In the material below, how many lines contain "within"? Answer with the number alone.

EXERCISE DATA >>
- - - -
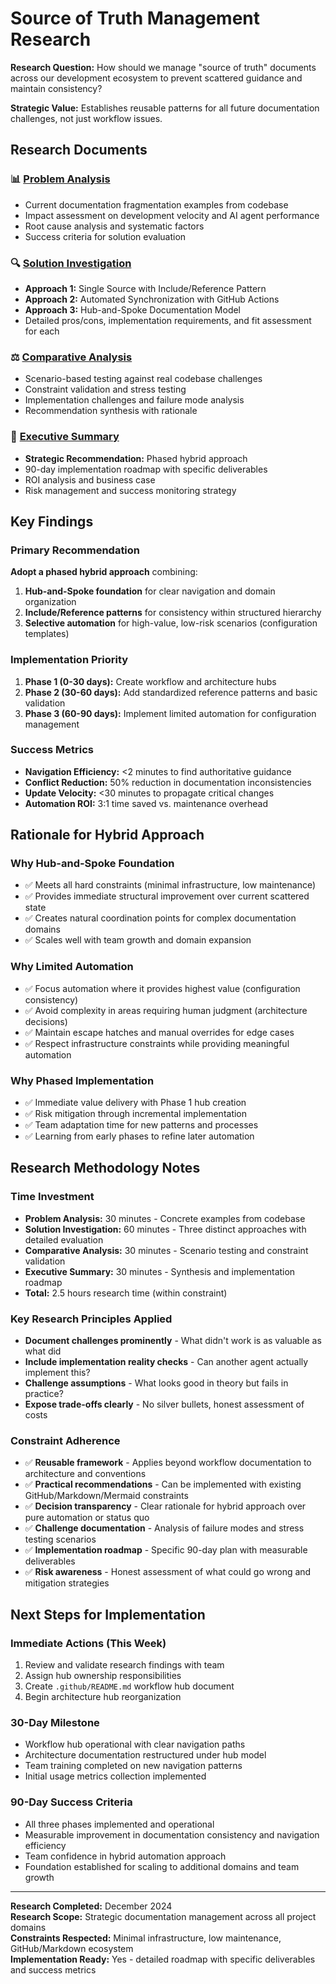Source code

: # Source of Truth Management Research

**Research Question:** How should we manage "source of truth" documents across our development ecosystem to prevent scattered guidance and maintain consistency?

**Strategic Value:** Establishes reusable patterns for all future documentation challenges, not just workflow issues.

## Research Documents

### 📊 [Problem Analysis](./01-problem-analysis.md)
- Current documentation fragmentation examples from codebase
- Impact assessment on development velocity and AI agent performance
- Root cause analysis and systematic factors
- Success criteria for solution evaluation

### 🔍 [Solution Investigation](./02-solution-investigation.md) 
- **Approach 1:** Single Source with Include/Reference Pattern
- **Approach 2:** Automated Synchronization with GitHub Actions
- **Approach 3:** Hub-and-Spoke Documentation Model
- Detailed pros/cons, implementation requirements, and fit assessment for each

### ⚖️ [Comparative Analysis](./03-comparative-analysis.md)
- Scenario-based testing against real codebase challenges
- Constraint validation and stress testing
- Implementation challenges and failure mode analysis
- Recommendation synthesis with rationale

### 🎯 [Executive Summary](./04-executive-summary.md)
- **Strategic Recommendation:** Phased hybrid approach
- 90-day implementation roadmap with specific deliverables
- ROI analysis and business case
- Risk management and success monitoring strategy

## Key Findings

### Primary Recommendation
**Adopt a phased hybrid approach** combining:
1. **Hub-and-Spoke foundation** for clear navigation and domain organization
2. **Include/Reference patterns** for consistency within structured hierarchy  
3. **Selective automation** for high-value, low-risk scenarios (configuration templates)

### Implementation Priority
1. **Phase 1 (0-30 days):** Create workflow and architecture hubs
2. **Phase 2 (30-60 days):** Add standardized reference patterns and basic validation
3. **Phase 3 (60-90 days):** Implement limited automation for configuration management

### Success Metrics
- **Navigation Efficiency:** <2 minutes to find authoritative guidance
- **Conflict Reduction:** 50% reduction in documentation inconsistencies  
- **Update Velocity:** <30 minutes to propagate critical changes
- **Automation ROI:** 3:1 time saved vs. maintenance overhead

## Rationale for Hybrid Approach

### Why Hub-and-Spoke Foundation
- ✅ Meets all hard constraints (minimal infrastructure, low maintenance)
- ✅ Provides immediate structural improvement over current scattered state
- ✅ Creates natural coordination points for complex documentation domains
- ✅ Scales well with team growth and domain expansion

### Why Limited Automation
- ✅ Focus automation where it provides highest value (configuration consistency)
- ✅ Avoid complexity in areas requiring human judgment (architecture decisions)
- ✅ Maintain escape hatches and manual overrides for edge cases
- ✅ Respect infrastructure constraints while providing meaningful automation

### Why Phased Implementation
- ✅ Immediate value delivery with Phase 1 hub creation
- ✅ Risk mitigation through incremental implementation
- ✅ Team adaptation time for new patterns and processes
- ✅ Learning from early phases to refine later automation

## Research Methodology Notes

### Time Investment
- **Problem Analysis:** 30 minutes - Concrete examples from codebase
- **Solution Investigation:** 60 minutes - Three distinct approaches with detailed evaluation
- **Comparative Analysis:** 30 minutes - Scenario testing and constraint validation
- **Executive Summary:** 30 minutes - Synthesis and implementation roadmap
- **Total:** 2.5 hours research time (within constraint)

### Key Research Principles Applied
- **Document challenges prominently** - What didn't work is as valuable as what did
- **Include implementation reality checks** - Can another agent actually implement this?
- **Challenge assumptions** - What looks good in theory but fails in practice?
- **Expose trade-offs clearly** - No silver bullets, honest assessment of costs

### Constraint Adherence
- ✅ **Reusable framework** - Applies beyond workflow documentation to architecture and conventions
- ✅ **Practical recommendations** - Can be implemented with existing GitHub/Markdown/Mermaid constraints
- ✅ **Decision transparency** - Clear rationale for hybrid approach over pure automation or status quo
- ✅ **Challenge documentation** - Analysis of failure modes and stress testing scenarios
- ✅ **Implementation roadmap** - Specific 90-day plan with measurable deliverables
- ✅ **Risk awareness** - Honest assessment of what could go wrong and mitigation strategies

## Next Steps for Implementation

### Immediate Actions (This Week)
1. Review and validate research findings with team
2. Assign hub ownership responsibilities  
3. Create `.github/README.md` workflow hub document
4. Begin architecture hub reorganization

### 30-Day Milestone
- Workflow hub operational with clear navigation paths
- Architecture documentation restructured under hub model
- Team training completed on new navigation patterns
- Initial usage metrics collection implemented

### 90-Day Success Criteria
- All three phases implemented and operational
- Measurable improvement in documentation consistency and navigation efficiency
- Team confidence in hybrid automation approach
- Foundation established for scaling to additional domains and team growth

---

**Research Completed:** December 2024  
**Research Scope:** Strategic documentation management across all project domains  
**Constraints Respected:** Minimal infrastructure, low maintenance, GitHub/Markdown ecosystem  
**Implementation Ready:** Yes - detailed roadmap with specific deliverables and success metrics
- - - -
YOUR RESPONSE >> 2